ある日その団地へ行って、エレベーターだと住人に見つかってしまうかもしれないので途中まで外階段を使って上がり、ある程度上ってから内階段へ行こうと思って、最上階まであといくつかというところまで外階段を上って行った時。
最上階のエレベーターから2人の大人の男女が出てきて、あたりを気にしながらすぐ隣にある内階段の扉を開けて中に消えていったのだった。
最上階で降りてすぐ下に降りる人なんていない。
(これは、何か見られるかも)
今だったらどういうことかすぐに見当がつくが、当時はまだ「何か」としか思いつかなかった。
俺は外階段で数階下り、内階段の扉を静かに開けた。
音が出ないように閉め、同じく音をたてないように、ゆっくりと階段を上っていった。
「はぁ、はぁ・・・」女性の吐息が、内階段に響いた。
(すごい・・・!)
当時まだAVを見たことがなく、友人に借りた「くりぃむレモン」という18禁のアニメやテレビの深夜放送くらいでしか女性の喘ぎ声を言うものを聞いたことがなかった俺は異常なほど興奮してしまった(緊張の方が大きくモノが勃起するということはなかったが)。
「あっ、んはぁ・・・」響き続ける女性の喘ぎ。
当時の知識でも何をしているのか、そのままいけば彼らがどうするかは分かっていた。
(み、見てみたい・・・)
そう思った俺は、女性の喘ぎを聞きながら、ゆっくりと階段を上っていく。
数分が過ぎて、あと1階分もない、最後の踊り場の陰までたどり着いたその時。
不意に声が止まった。
(ばれた・・・!?)
動きを止める俺。
そのまままた、1分くらいが過ぎた。
「チッ」男の舌打ちが聞こえた。
そしてすぐ扉が開く音が聞こえ、二人は出て行ってしまった。
最上階までたどり着いてわずかに扉を開けると、外階段から降りていく二人の姿があった。

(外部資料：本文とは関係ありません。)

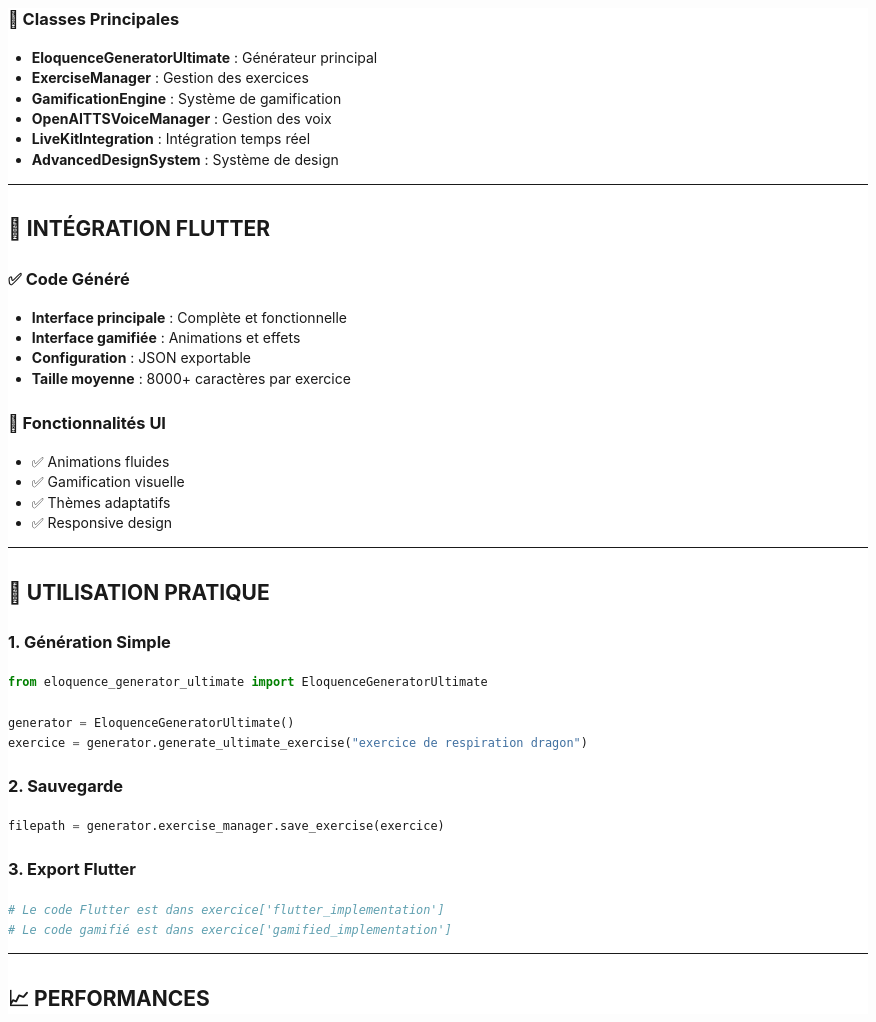 ### 🔧 Classes Principales
- **EloquenceGeneratorUltimate** : Générateur principal
- **ExerciseManager** : Gestion des exercices
- **GamificationEngine** : Système de gamification
- **OpenAITTSVoiceManager** : Gestion des voix
- **LiveKitIntegration** : Intégration temps réel
- **AdvancedDesignSystem** : Système de design

---

## 📱 INTÉGRATION FLUTTER

### ✅ Code Généré
- **Interface principale** : Complète et fonctionnelle
- **Interface gamifiée** : Animations et effets
- **Configuration** : JSON exportable
- **Taille moyenne** : 8000+ caractères par exercice

### 🎨 Fonctionnalités UI
- ✅ Animations fluides
- ✅ Gamification visuelle
- ✅ Thèmes adaptatifs
- ✅ Responsive design

---

## 🚀 UTILISATION PRATIQUE

### 1. **Génération Simple**
```python
from eloquence_generator_ultimate import EloquenceGeneratorUltimate

generator = EloquenceGeneratorUltimate()
exercice = generator.generate_ultimate_exercise("exercice de respiration dragon")
```

### 2. **Sauvegarde**
```python
filepath = generator.exercise_manager.save_exercise(exercice)
```

### 3. **Export Flutter**
```python
# Le code Flutter est dans exercice['flutter_implementation']
# Le code gamifié est dans exercice['gamified_implementation']
```

---

## 📈 PERFORMANCES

後から考えれば、見られるわけなんかない。見つかったら大人の男に中◯生がどう太刀打ちするというのか。
そのまま近くで聞き続けて、きっと性行為まで及んだであろう二人の声だけを聞くべきだった。
がっかりしながらも興奮冷めやらぬ俺は、その場で階段に座り、ズボンのチャックを開けてモノを取り出し、目を閉じてさっきまでこの場に響いていた女性の切なそうな喘ぎを頭の中に響かせながら、指先でモノを刺激した。
まるで目前で痴態が繰り広げられているように錯覚し、モノはすぐビンビンになり、1分もしないうちに精液を吐き出してしまった。

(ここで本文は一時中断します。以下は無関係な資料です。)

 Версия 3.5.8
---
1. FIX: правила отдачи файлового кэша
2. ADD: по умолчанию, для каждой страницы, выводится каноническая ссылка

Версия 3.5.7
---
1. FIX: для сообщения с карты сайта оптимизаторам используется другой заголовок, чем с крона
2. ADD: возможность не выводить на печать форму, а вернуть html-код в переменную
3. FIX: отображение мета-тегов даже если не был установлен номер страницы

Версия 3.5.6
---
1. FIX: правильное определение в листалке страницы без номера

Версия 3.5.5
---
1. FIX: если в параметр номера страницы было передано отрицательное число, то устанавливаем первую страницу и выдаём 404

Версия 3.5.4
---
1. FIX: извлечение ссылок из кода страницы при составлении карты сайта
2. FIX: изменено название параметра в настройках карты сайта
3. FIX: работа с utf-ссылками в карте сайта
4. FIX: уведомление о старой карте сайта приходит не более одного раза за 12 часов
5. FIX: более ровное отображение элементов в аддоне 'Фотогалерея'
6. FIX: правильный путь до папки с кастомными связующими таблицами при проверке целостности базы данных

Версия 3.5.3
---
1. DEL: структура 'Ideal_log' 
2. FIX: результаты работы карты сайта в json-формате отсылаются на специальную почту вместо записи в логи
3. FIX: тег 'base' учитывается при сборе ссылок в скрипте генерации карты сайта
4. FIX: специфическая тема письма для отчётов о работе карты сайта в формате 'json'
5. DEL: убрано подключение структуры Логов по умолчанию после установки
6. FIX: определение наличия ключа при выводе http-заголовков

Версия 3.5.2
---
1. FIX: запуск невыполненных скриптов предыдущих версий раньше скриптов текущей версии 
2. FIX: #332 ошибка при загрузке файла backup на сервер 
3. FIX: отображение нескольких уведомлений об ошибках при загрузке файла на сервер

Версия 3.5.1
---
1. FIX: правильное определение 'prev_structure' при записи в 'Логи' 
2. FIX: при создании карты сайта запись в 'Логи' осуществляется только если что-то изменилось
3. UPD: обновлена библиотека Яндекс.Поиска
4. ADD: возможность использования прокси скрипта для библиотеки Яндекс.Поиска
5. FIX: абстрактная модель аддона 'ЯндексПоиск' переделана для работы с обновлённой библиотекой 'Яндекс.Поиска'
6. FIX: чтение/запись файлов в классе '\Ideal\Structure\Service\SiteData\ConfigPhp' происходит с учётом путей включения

家に帰ってから、その夜にも声を思い出しながらオナニーにふけった。
そして大人になってからは女性の喘ぎというか、吐息にとても興奮してしまう自分がいた。
一人暮らししていた頃は、ネットで知り合った女性に電話番号を教えて非通知でかけさせ、テレフォンセックスや俺がイクときの声を聞いてもらっていたこともあった。
それらはきっと、この中◯生の頃の強烈な興奮体験のせいなのではないだろうか。